On page 168 of MacKay's Information Theory, Inference, and Learning Algorithms (http://www.inference.org.uk/mackay/itila/book.html), which is talking about communication (with errors) above capacity, he claims that an encoding scheme (let's call this "auxiliary") for the binary symmetric channel with transition probability $q$ can be reversed so that the decoder becomes a lossy compressor. Specifically, from the perspective of the auxiliary encoding scheme, "the optimal decoder of the code... typically maps a received vector of length $N'$ to a transmitted vector differing in $qN'$ bits from the received vector".
Capacity-achieving encoding scheme ($\text{rate} = \frac{K}{N}\approx C$): Encoder_1 -> Noisy channel -> Decoder_1
Auxiliary encoding scheme ($\text{rate} = \frac{K}{N'}\approx 1-H_2(q)$): Encoder_2 -> BSC -> Decoder_2
Patched encoding scheme ($\text{rate}\approx \frac{C}{1-H_2(q)}$): Decoder_2 -> Encoder_1 -> Noisy channel -> Decoder_1 -> Encoder_2
However, from the perspective of Decoder_2 patched on to the noisy channel, it needs to handle all kinds of $N'$-bit inputs, not just typical ones. My question then, is how do we prove that the bit error probability of this final patched scheme is less than $q$ as required?

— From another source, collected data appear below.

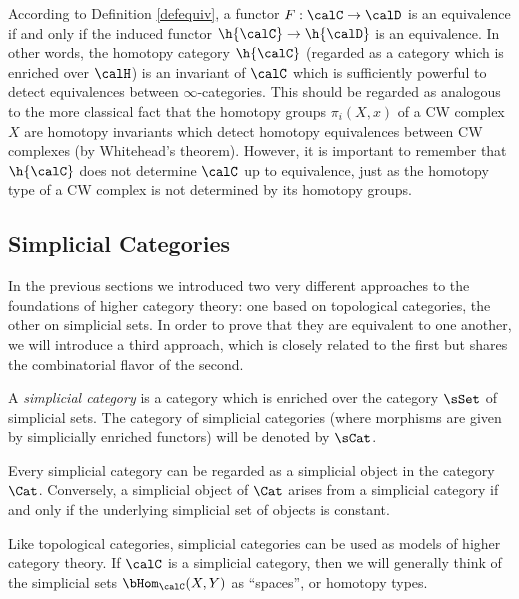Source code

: \begin{remark}
According to Definition \ref{defequiv}, a functor $F: \calC \rightarrow \calD$ is an equivalence if and only if the induced functor $\h{\calC} \rightarrow \h{ \calD}$ is an equivalence. In other words, the homotopy category $\h{\calC}$ (regarded as a category which is enriched over $\calH$) is an invariant of $\calC$
which is sufficiently powerful to detect equivalences between $\infty$-categories.
This should be regarded as analogous to the more classical fact that the homotopy groups $\pi_i(X,x)$ of a CW complex $X$ are homotopy invariants which detect homotopy equivalences between CW complexes (by Whitehead's theorem). However, it is important to remember that $\h{ \calC}$ does not determine $\calC$ up to equivalence, just as the homotopy type of a CW complex is not determined by its homotopy groups.
\end{remark}

\subsection{Simplicial Categories}\label{compp1}

In the previous sections we introduced two very different approaches to the foundations of higher category theory: one based on topological categories, the other on simplicial sets. In order to prove that they are equivalent to one another, we will introduce a third approach,  which is closely related to the first but shares the combinatorial flavor of the second.

\begin{definition}
A {\it simplicial category} is a category which is enriched over
the category $\sSet$ of simplicial sets. The category of simplicial
categories (where morphisms are given by simplicially enriched functors) will be
denoted by $\sCat$.
\end{definition}

\begin{remark}
Every simplicial category can be regarded as a simplicial object in the category $\Cat$. Conversely, a simplicial object of $\Cat$ arises from a simplicial category if and only if the underlying simplicial set of objects is constant.
\end{remark}

Like topological categories, simplicial categories can be used as models of higher category theory. If $\calC$ is a simplicial category, then we will generally think of the simplicial sets $\bHom_{\calC}(X,Y)$ as ``spaces'', or homotopy types. 

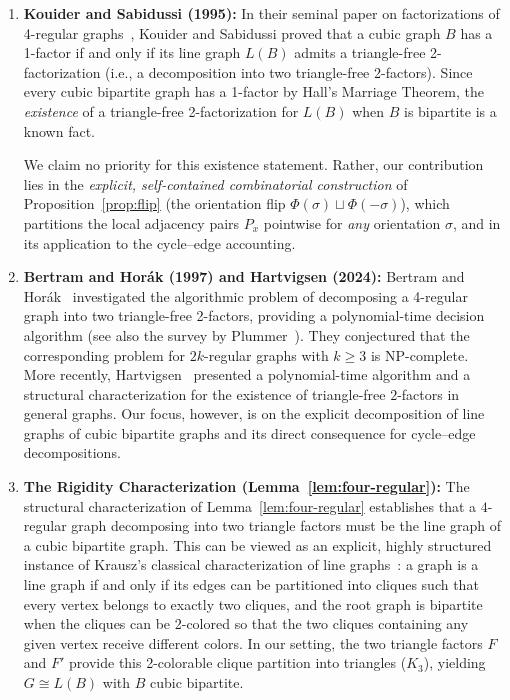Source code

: \documentclass[11pt,reqno]{amsart}
\theoremstyle{definition}
\theoremstyle{remark}
\begin{document}
\begin{enumerate}[(1)]
    \item \textbf{Kouider and Sabidussi (1995):} In their seminal paper on factorizations of 4-regular graphs~\cite{KS95}, Kouider and Sabidussi proved that a cubic graph $B$ has a 1-factor if and only if its line graph $L(B)$ admits a triangle-free 2-factorization (i.e., a decomposition into two triangle-free 2-factors). Since every cubic bipartite graph has a 1-factor by Hall's Marriage Theorem, the \emph{existence} of a triangle-free 2-factorization for $L(B)$ when $B$ is bipartite is a known fact.
    
    We claim no priority for this existence statement. Rather, our contribution lies in the \emph{explicit, self-contained combinatorial construction} of Proposition~\ref{prop:flip} (the orientation flip $\Phi(\sigma) \sqcup \Phi(-\sigma)$), which partitions the local adjacency pairs $P_x$ pointwise for \emph{any} orientation $\sigma$, and in its application to the cycle--edge accounting.
    
    \item \textbf{Bertram and Hor\'ak (1997) and Hartvigsen (2024):} Bertram and Hor\'ak~\cite{BH97} investigated the algorithmic problem of decomposing a 4-regular graph into two triangle-free 2-factors, providing a polynomial-time decision algorithm (see also the survey by Plummer~\cite{Pl07}). They conjectured that the corresponding problem for $2k$-regular graphs with $k \ge 3$ is NP-complete. More recently, Hartvigsen~\cite{Hartvigsen24} presented a polynomial-time algorithm and a structural characterization for the existence of triangle-free $2$-factors in general graphs. Our focus, however, is on the explicit decomposition of line graphs of cubic bipartite graphs and its direct consequence for cycle--edge decompositions.
    
    \item \textbf{The Rigidity Characterization (Lemma~\ref{lem:four-regular}):} The structural characterization of Lemma~\ref{lem:four-regular} establishes that a $4$-regular graph decomposing into two triangle factors must be the line graph of a cubic bipartite graph. This can be viewed as an explicit, highly structured instance of Krausz's classical characterization of line graphs~\cite{Krausz43}: a graph is a line graph if and only if its edges can be partitioned into cliques such that every vertex belongs to exactly two cliques, and the root graph is bipartite when the cliques can be 2-colored so that the two cliques containing any given vertex receive different colors. In our setting, the two triangle factors $F$ and $F'$ provide this 2-colorable clique partition into triangles ($K_3$), yielding $G \cong L(B)$ with $B$ cubic bipartite.
\end{enumerate}
\end{document}
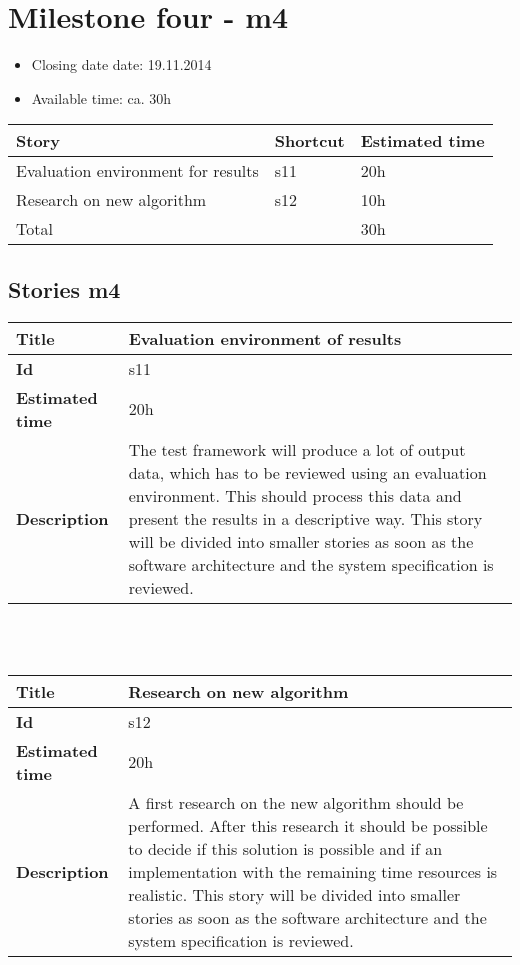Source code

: \section{Milestone four - m4}

\begin{itemize}
\item Closing date date: 19.11.2014
\item Available time: ca. 30h
\end{itemize}

    \begin{tabular}{ | p{10cm} | p{2cm} | p{2cm} |}
    \hline
    \textbf{Story} & \textbf{Shortcut}& \textbf{Estimated time} \\ \hline
    Evaluation environment for results & s11 &20h \\
    Research on new algorithm & s12 &10h \\ \hline
    Total &  & 30h\\

    \hline
    \end{tabular}

\subsection {Stories m4}

    \begin{tabular}{ | p{4cm} | p{10cm} |}
    \hline
    \textbf{Title} & Evaluation environment of results\\ \hline
    \textbf{Id} & s11\\ \hline
    \textbf{Estimated time} & 20h \\ \hline
    \textbf{Description} &  The test framework will produce a lot of output data, which has to be reviewed using an evaluation environment. This should process this data and present the results in a descriptive way.
    This story will be divided into smaller stories as soon as the software architecture and the system specification is reviewed.\\ 
    \hline
    \end{tabular} \\\\

        \begin{tabular}{ | p{4cm} | p{10cm} |}
    \hline
    \textbf{Title} & Research on new algorithm\\ \hline
    \textbf{Id} & s12\\ \hline
    \textbf{Estimated time} & 20h \\ \hline
    \textbf{Description} &  A first research on the new algorithm should be performed. After this research it should be possible to decide if this solution is possible and if an implementation with the remaining time resources is realistic.
    This story will be divided into smaller stories as soon as the software architecture and the system specification is reviewed.\\ 
    \hline
    \end{tabular} \\\\



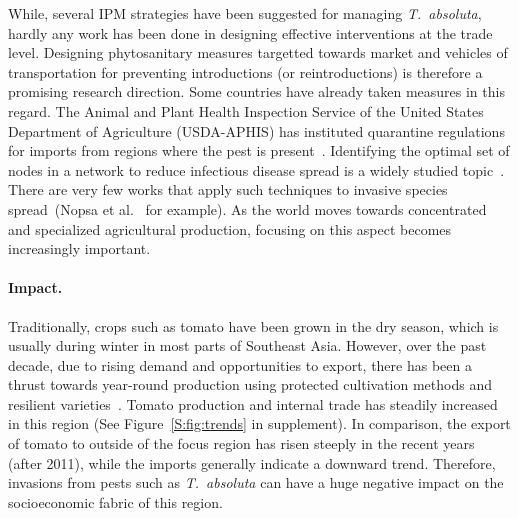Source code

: \documentclass[11pt]{article}
\newcommand{\tuta}{\emph{T.~absoluta}}
\theoremstyle{definition}
\begin{document}
While, several IPM strategies have been suggested for managing \tuta{},
hardly any work has been done in designing effective interventions at the
trade level. Designing phytosanitary measures targetted towards market and
vehicles of transportation for preventing introductions (or
reintroductions) is therefore a promising research direction. Some
countries have already taken measures in this regard. The Animal and Plant
Health Inspection Service of the United States Department of Agriculture
(USDA-APHIS) has instituted quarantine regulations for imports from regions
where the pest is present~\cite{USDA2012}. Identifying the optimal set of
nodes in a network to reduce infectious disease spread is a widely studied
topic~\cite{madar2004immunization}. There are very few works that apply
such techniques to invasive species spread~(Nopsa et
al.~\cite{nopsa2015ecological} for example). As the world moves towards
concentrated and specialized agricultural production, focusing on this
aspect becomes increasingly important.

\paragraph{Impact.} Traditionally, crops such as tomato have been grown in
the dry season, which is usually during winter in most parts of Southeast
Asia. However, over the past decade, due to rising demand and opportunities
to export, there has been a thrust towards year-round production using
protected cultivation methods and resilient varieties~\cite{ali2001}.
Tomato production and internal trade has steadily increased in this region
(See Figure~\ref{S:fig:trends} in supplement). In comparison, the export of
tomato to outside of the focus region has risen steeply in the recent years
(after 2011), while the imports generally indicate a downward trend.
Therefore, invasions from pests such as \tuta{} can have a huge negative
impact on the socioeconomic fabric of this region.  %
\end{document}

Your question essentially is the following (just to help other readers not familiar with McKay's textbook and/or the context of the question):
First, lets consider in detail how the decoder operates when the encoder/decoder are used "as normal". As stated in the same section of McKay's book, when the maximum possible rate $K/N'=1-H(q)$ is employed, the received (noisy) codeword $r$ that is input to the decoder is uniformly distributed over $\{0,1\}^{N'}$ (see edit below). Now, the decoder takes the received codeword $r$ and essentially determines the most probable (typical) noise sequence $n \in \{0,1\}^{N'}$ for which $r=\hat{y}\oplus n$, where $\hat{y} \in \{0,1\}^{N'}$ is a valid codeword, and returns the estimate $\hat{x}$ as the unique source codeword corresponding to $\hat{y}$. Note that, for sufficiently large $N'$, the noise codeword $n$ will "typically" consist of $qN'$ ones and $(1-q)N'$ zeros, i.e., $\hat{y}$ and $r$ "typically" differ at $qN'$ positions (bits).
Now, consider the "reverse operation", again with $K/N'=1-H(q)$. A uniformly distributed codeword $r$ is provided at the input of the decoder. Note that this codeword is distributed exactly the same as the codewords at the input of the decoder under "normal" operation, i.e., $r$ is with high probability equal to the sum of a (valid) codeword plus a (typical) noise sequence. The decoder will generate, as described above, a codeword $\hat{x}$ which will have a one-to-one correspondence to a valid codeword $\hat{y}$. When the codeword $\hat{x}$ is provided at the input of the encoder, the encoder will generate the one-to-one map to the codeword $y=\hat{y}$, which, as stated above, differs from $r$ at "typically" $qN'$ positions. This implies that the error probability is $q$.
P.S.: The above arguments (as well as McKay's) are informal and non-rigorous. A rigorous approach requires consideration of rate-distortion theory aspects.
edit: the uniform distribution of the output of the channel follows since the capacity of the binary symmetric channel is achieved when its output is uniformly distributed and a capacity achieving code is considered.